(Stored data)
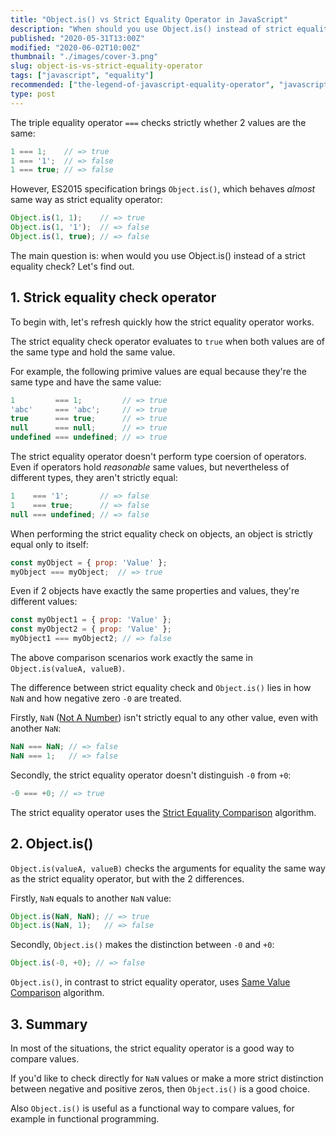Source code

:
 ```yaml
---
title: "Object.is() vs Strict Equality Operator in JavaScript"
description: "When should you use Object.is() instead of strict equality check in JavaScript?"
published: "2020-05-31T13:00Z"
modified: "2020-06-02T10:00Z"
thumbnail: "./images/cover-3.png"
slug: object-is-vs-strict-equality-operator
tags: ["javascript", "equality"]
recommended: ["the-legend-of-javascript-equality-operator", "javascriptss-addition-operator-demystified"]
type: post
---
```


The triple equality operator `===` checks strictly whether 2 values are the same:

```javascript
1 === 1;    // => true
1 === '1';  // => false
1 === true; // => false
```

However, ES2015 specification brings `Object.is()`, which behaves *almost* same way as strict equality operator:

```javascript
Object.is(1, 1);    // => true
Object.is(1, '1');  // => false
Object.is(1, true); // => false
```

The main question is: when would you use Object.is() instead of a strict equality check? Let's find out.  

## 1. Strick equality check operator

To begin with, let's refresh quickly how the strict equality operator works. 

The strict equality check operator evaluates to `true` when both values are of the same type and hold the same value.  

For example, the following primive values are equal because they're the same type and have the same value:

```javascript
1         === 1;         // => true
'abc'     === 'abc';     // => true
true      === true;      // => true
null      === null;      // => true
undefined === undefined; // => true
```

The strict equality operator doesn't perform type coersion of operators. Even if operators hold *reasonable* same values, but nevertheless of different types, they aren't strictly equal:

```javascript
1    === '1';       // => false
1    === true;      // => false
null === undefined; // => false
```

When performing the strict equality check on objects, an object is strictly equal only to itself:  

```javascript
const myObject = { prop: 'Value' };
myObject === myObject;  // => true
```

Even if 2 objects have exactly the same properties and values, they're different values:

```javascript
const myObject1 = { prop: 'Value' };
const myObject2 = { prop: 'Value' };
myObject1 === myObject2; // => false
```

The above comparison scenarios work exactly the same in `Object.is(valueA, valueB)`. 

The difference between strict equality check and `Object.is()` lies in how `NaN` and how negative zero `-0` are treated.  

Firstly, `NaN` ([Not A Number](/nan-in-javascript/)) isn't strictly equal to any other value, even with another `NaN`:

```javascript
NaN === NaN; // => false
NaN === 1;   // => false
```

Secondly, the strict equality operator doesn't distinguish `-0` from `+0`:  

```javascript
-0 === +0; // => true
```

The strict equality operator uses the [Strict Equality Comparison](http://www.ecma-international.org/ecma-262/7.0/index.html#sec-strict-equality-comparison) algorithm.  

## 2. Object.is()

`Object.is(valueA, valueB)` checks the arguments for equality the same way as the strict equality operator, but with the 2 differences.  

Firstly, `NaN` equals to another `NaN` value:

```javascript
Object.is(NaN, NaN); // => true
Object.is(NaN, 1);   // => false
```

Secondly, `Object.is()` makes the distinction between `-0` and `+0`:

```javascript
Object.is(-0, +0); // => false
```

`Object.is()`, in contrast to strict equality operator, uses [Same Value Comparison](http://www.ecma-international.org/ecma-262/7.0/index.html#sec-samevalue) algorithm.

## 3. Summary

In most of the situations, the strict equality operator is a good way to compare values.  

If you'd like to check directly for `NaN` values or make a more strict distinction between negative and positive zeros, then `Object.is()` is a good choice.  

Also `Object.is()` is useful as a functional way to compare values, for example in functional programming.  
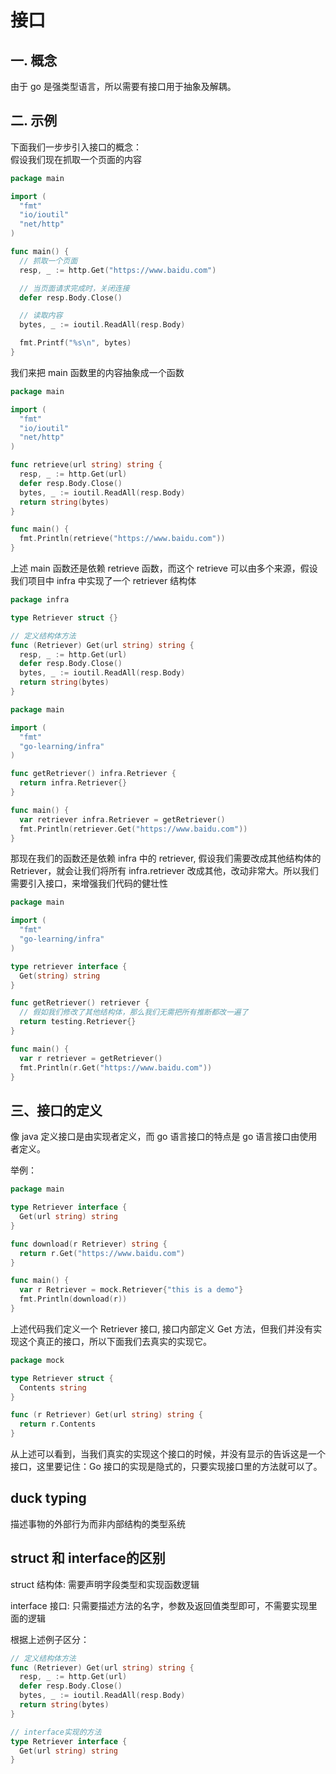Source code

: # 接口

## 一. 概念

由于 go 是强类型语言，所以需要有接口用于抽象及解耦。

## 二. 示例

下面我们一步步引入接口的概念：\
假设我们现在抓取一个页面的内容

```go
package main

import (
  "fmt"
  "io/ioutil"
  "net/http"
)

func main() {
  // 抓取一个页面
  resp, _ := http.Get("https://www.baidu.com")

  // 当页面请求完成时，关闭连接
  defer resp.Body.Close()

  // 读取内容
  bytes, _ := ioutil.ReadAll(resp.Body)

  fmt.Printf("%s\n", bytes)
}
```

我们来把 main 函数里的内容抽象成一个函数

```go
package main

import (
  "fmt"
  "io/ioutil"
  "net/http"
)

func retrieve(url string) string {
  resp, _ := http.Get(url)
  defer resp.Body.Close()
  bytes, _ := ioutil.ReadAll(resp.Body)
  return string(bytes)
}

func main() {
  fmt.Println(retrieve("https://www.baidu.com"))
}
```

上述 main 函数还是依赖 retrieve 函数，而这个 retrieve 可以由多个来源，假设我们项目中 infra 中实现了一个 retriever 结构体

```go
package infra

type Retriever struct {}

// 定义结构体方法
func (Retriever) Get(url string) string {
  resp, _ := http.Get(url)
  defer resp.Body.Close()
  bytes, _ := ioutil.ReadAll(resp.Body)
  return string(bytes)
}
```

```go
package main

import (
  "fmt"
  "go-learning/infra"
)

func getRetriever() infra.Retriever {
  return infra.Retriever{}
}

func main() {
  var retriever infra.Retriever = getRetriever()
  fmt.Println(retriever.Get("https://www.baidu.com"))
}
```

那现在我们的函数还是依赖 infra 中的 retriever, 假设我们需要改成其他结构体的 Retriever，就会让我们将所有 infra.retriever 改成其他，改动非常大。所以我们需要引入接口，来增强我们代码的健壮性

```go
package main

import (
  "fmt"
  "go-learning/infra"
)

type retriever interface {
  Get(string) string
}

func getRetriever() retriever {
  // 假如我们修改了其他结构体，那么我们无需把所有推断都改一遍了
  return testing.Retriever{}
}

func main() {
  var r retriever = getRetriever()
  fmt.Println(r.Get("https://www.baidu.com"))
}
```

## 三、接口的定义

像 java 定义接口是由实现者定义，而 go 语言接口的特点是 go 语言接口由使用者定义。

举例：

```go
package main

type Retriever interface {
  Get(url string) string
}

func download(r Retriever) string {
  return r.Get("https://www.baidu.com")
}

func main() {
  var r Retriever = mock.Retriever{"this is a demo"}
  fmt.Println(download(r))
}
```

上述代码我们定义一个 Retriever 接口, 接口内部定义 Get 方法，但我们并没有实现这个真正的接口，所以下面我们去真实的实现它。

```go
package mock

type Retriever struct {
  Contents string
}

func (r Retriever) Get(url string) string {
  return r.Contents
}
```

从上述可以看到，当我们真实的实现这个接口的时候，并没有显示的告诉这是一个接口，这里要记住：Go 接口的实现是隐式的，只要实现接口里的方法就可以了。

## duck typing

描述事物的外部行为而非内部结构的类型系统

## struct 和 interface的区别

struct 结构体: 需要声明字段类型和实现函数逻辑

interface 接口: 只需要描述方法的名字，参数及返回值类型即可，不需要实现里面的逻辑

根据上述例子区分：

```go
// 定义结构体方法
func (Retriever) Get(url string) string {
  resp, _ := http.Get(url)
  defer resp.Body.Close()
  bytes, _ := ioutil.ReadAll(resp.Body)
  return string(bytes)
}

// interface实现的方法
type Retriever interface {
  Get(url string) string
}
```
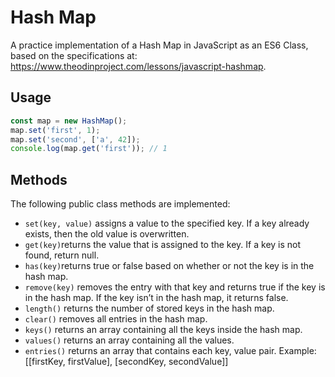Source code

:# Hash Map

A practice implementation of a Hash Map in JavaScript as an ES6 Class, based on the specifications at: https://www.theodinproject.com/lessons/javascript-hashmap.

## Usage

```js
const map = new HashMap();
map.set('first', 1);
map.set('second', ['a', 42]);
console.log(map.get('first')); // 1
```

## Methods

The following public class methods are implemented:

- `set(key, value)` assigns a value to the specified key. If a key already exists, then the old value is overwritten.
- `get(key)`returns the value that is assigned to the key. If a key is not found, return null.
- `has(key)`returns true or false based on whether or not the key is in the hash map.
- `remove(key)` removes the entry with that key and returns true if the key is in the hash map. If the key isn’t in the hash map, it returns false.
- `length()` returns the number of stored keys in the hash map.
- `clear()` removes all entries in the hash map.
- `keys()` returns an array containing all the keys inside the hash map.
- `values()` returns an array containing all the values.
- `entries()` returns an array that contains each key, value pair. Example: [[firstKey, firstValue], [secondKey, secondValue]]

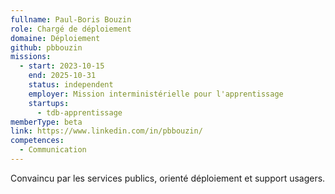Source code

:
 ```yaml
---
fullname: Paul-Boris Bouzin
role: Chargé de déploiement
domaine: Déploiement
github: pbbouzin
missions:
  - start: 2023-10-15
    end: 2025-10-31
    status: independent
    employer: Mission interministérielle pour l'apprentissage
    startups:
      - tdb-apprentissage
memberType: beta
link: https://www.linkedin.com/in/pbbouzin/
competences:
  - Communication
---
```

Convaincu par les services publics, orienté déploiement et support usagers.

- **TASK BRIEF**: Only the lines from the line holding "firstValue], [secondKey, secondValue]]" through the last line above belong in the answer, repeated exactly; the pictures do not.

- **ANSWER SECTION**:
- `entries()` returns an array that contains each key, value pair. Example: [[firstKey, firstValue], [secondKey, secondValue]]

Source code

:
 ```yaml
---
fullname: Paul-Boris Bouzin
role: Chargé de déploiement
domaine: Déploiement
github: pbbouzin
missions:
  - start: 2023-10-15
    end: 2025-10-31
    status: independent
    employer: Mission interministérielle pour l'apprentissage
    startups:
      - tdb-apprentissage
memberType: beta
link: https://www.linkedin.com/in/pbbouzin/
competences:
  - Communication
---
```

Convaincu par les services publics, orienté déploiement et support usagers.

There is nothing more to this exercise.